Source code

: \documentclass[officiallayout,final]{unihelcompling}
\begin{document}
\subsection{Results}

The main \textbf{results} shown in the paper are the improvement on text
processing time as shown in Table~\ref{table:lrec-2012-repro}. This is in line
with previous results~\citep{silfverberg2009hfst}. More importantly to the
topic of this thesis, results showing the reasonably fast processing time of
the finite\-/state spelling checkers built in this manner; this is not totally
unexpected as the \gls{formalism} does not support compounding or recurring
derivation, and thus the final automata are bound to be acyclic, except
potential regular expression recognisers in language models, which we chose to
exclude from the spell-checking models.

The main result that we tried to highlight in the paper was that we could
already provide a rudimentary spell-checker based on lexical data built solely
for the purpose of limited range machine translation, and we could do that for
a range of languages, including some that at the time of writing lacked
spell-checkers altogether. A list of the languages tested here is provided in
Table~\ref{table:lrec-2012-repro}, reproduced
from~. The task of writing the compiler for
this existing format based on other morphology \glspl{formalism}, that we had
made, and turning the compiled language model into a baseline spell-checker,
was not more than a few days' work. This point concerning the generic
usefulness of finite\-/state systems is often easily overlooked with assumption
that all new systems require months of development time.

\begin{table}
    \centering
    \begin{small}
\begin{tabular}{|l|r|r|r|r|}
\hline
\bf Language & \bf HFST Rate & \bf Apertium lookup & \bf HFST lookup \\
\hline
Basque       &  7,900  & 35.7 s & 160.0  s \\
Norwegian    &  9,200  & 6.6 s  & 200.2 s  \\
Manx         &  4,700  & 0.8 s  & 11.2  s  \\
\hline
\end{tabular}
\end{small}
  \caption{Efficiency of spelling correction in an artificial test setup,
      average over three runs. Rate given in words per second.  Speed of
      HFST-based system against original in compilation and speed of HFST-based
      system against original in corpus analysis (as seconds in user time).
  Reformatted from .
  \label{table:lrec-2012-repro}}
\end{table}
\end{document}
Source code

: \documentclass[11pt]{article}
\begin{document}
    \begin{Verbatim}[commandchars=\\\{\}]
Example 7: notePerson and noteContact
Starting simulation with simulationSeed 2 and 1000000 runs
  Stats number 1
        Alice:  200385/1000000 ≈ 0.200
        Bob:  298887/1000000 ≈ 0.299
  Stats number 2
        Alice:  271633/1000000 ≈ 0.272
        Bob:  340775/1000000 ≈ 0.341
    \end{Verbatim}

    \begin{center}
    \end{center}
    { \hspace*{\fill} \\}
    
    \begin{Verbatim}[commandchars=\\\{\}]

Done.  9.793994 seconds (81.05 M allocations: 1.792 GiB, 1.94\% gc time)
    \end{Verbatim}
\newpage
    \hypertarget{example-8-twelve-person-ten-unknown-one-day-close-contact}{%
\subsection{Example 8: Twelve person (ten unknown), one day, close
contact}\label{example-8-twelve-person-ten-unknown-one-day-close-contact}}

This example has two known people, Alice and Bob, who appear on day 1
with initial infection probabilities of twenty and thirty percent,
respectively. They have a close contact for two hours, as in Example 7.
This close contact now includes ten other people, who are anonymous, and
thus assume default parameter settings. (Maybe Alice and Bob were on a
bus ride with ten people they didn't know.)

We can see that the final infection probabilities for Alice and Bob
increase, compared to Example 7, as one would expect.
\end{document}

→ **Problem to work on**
All lines of the data above must be returned exactly.

→ **Result**
Source code

: \documentclass[officiallayout,final]{unihelcompling}
\begin{document}
\subsection{Results}

The main \textbf{results} shown in the paper are the improvement on text
processing time as shown in Table~\ref{table:lrec-2012-repro}. This is in line
with previous results~\citep{silfverberg2009hfst}. More importantly to the
topic of this thesis, results showing the reasonably fast processing time of
the finite\-/state spelling checkers built in this manner; this is not totally
unexpected as the \gls{formalism} does not support compounding or recurring
derivation, and thus the final automata are bound to be acyclic, except
potential regular expression recognisers in language models, which we chose to
exclude from the spell-checking models.

The main result that we tried to highlight in the paper was that we could
already provide a rudimentary spell-checker based on lexical data built solely
for the purpose of limited range machine translation, and we could do that for
a range of languages, including some that at the time of writing lacked
spell-checkers altogether. A list of the languages tested here is provided in
Table~\ref{table:lrec-2012-repro}, reproduced
from~. The task of writing the compiler for
this existing format based on other morphology \glspl{formalism}, that we had
made, and turning the compiled language model into a baseline spell-checker,
was not more than a few days' work. This point concerning the generic
usefulness of finite\-/state systems is often easily overlooked with assumption
that all new systems require months of development time.

\begin{table}
    \centering
    \begin{small}
\begin{tabular}{|l|r|r|r|r|}
\hline
\bf Language & \bf HFST Rate & \bf Apertium lookup & \bf HFST lookup \\
\hline
Basque       &  7,900  & 35.7 s & 160.0  s \\
Norwegian    &  9,200  & 6.6 s  & 200.2 s  \\
Manx         &  4,700  & 0.8 s  & 11.2  s  \\
\hline
\end{tabular}
\end{small}
  \caption{Efficiency of spelling correction in an artificial test setup,
      average over three runs. Rate given in words per second.  Speed of
      HFST-based system against original in compilation and speed of HFST-based
      system against original in corpus analysis (as seconds in user time).
  Reformatted from .
  \label{table:lrec-2012-repro}}
\end{table}
\end{document}
Source code

: \documentclass[11pt]{article}
\begin{document}
    \begin{Verbatim}[commandchars=\\\{\}]
Example 7: notePerson and noteContact
Starting simulation with simulationSeed 2 and 1000000 runs
  Stats number 1
        Alice:  200385/1000000 ≈ 0.200
        Bob:  298887/1000000 ≈ 0.299
  Stats number 2
        Alice:  271633/1000000 ≈ 0.272
        Bob:  340775/1000000 ≈ 0.341
    \end{Verbatim}

    \begin{center}
    \end{center}
    { \hspace*{\fill} \\}
    
    \begin{Verbatim}[commandchars=\\\{\}]

Done.  9.793994 seconds (81.05 M allocations: 1.792 GiB, 1.94\% gc time)
    \end{Verbatim}
\newpage
    \hypertarget{example-8-twelve-person-ten-unknown-one-day-close-contact}{%
\subsection{Example 8: Twelve person (ten unknown), one day, close
contact}\label{example-8-twelve-person-ten-unknown-one-day-close-contact}}

This example has two known people, Alice and Bob, who appear on day 1
with initial infection probabilities of twenty and thirty percent,
respectively. They have a close contact for two hours, as in Example 7.
This close contact now includes ten other people, who are anonymous, and
thus assume default parameter settings. (Maybe Alice and Bob were on a
bus ride with ten people they didn't know.)

We can see that the final infection probabilities for Alice and Bob
increase, compared to Example 7, as one would expect.
\end{document}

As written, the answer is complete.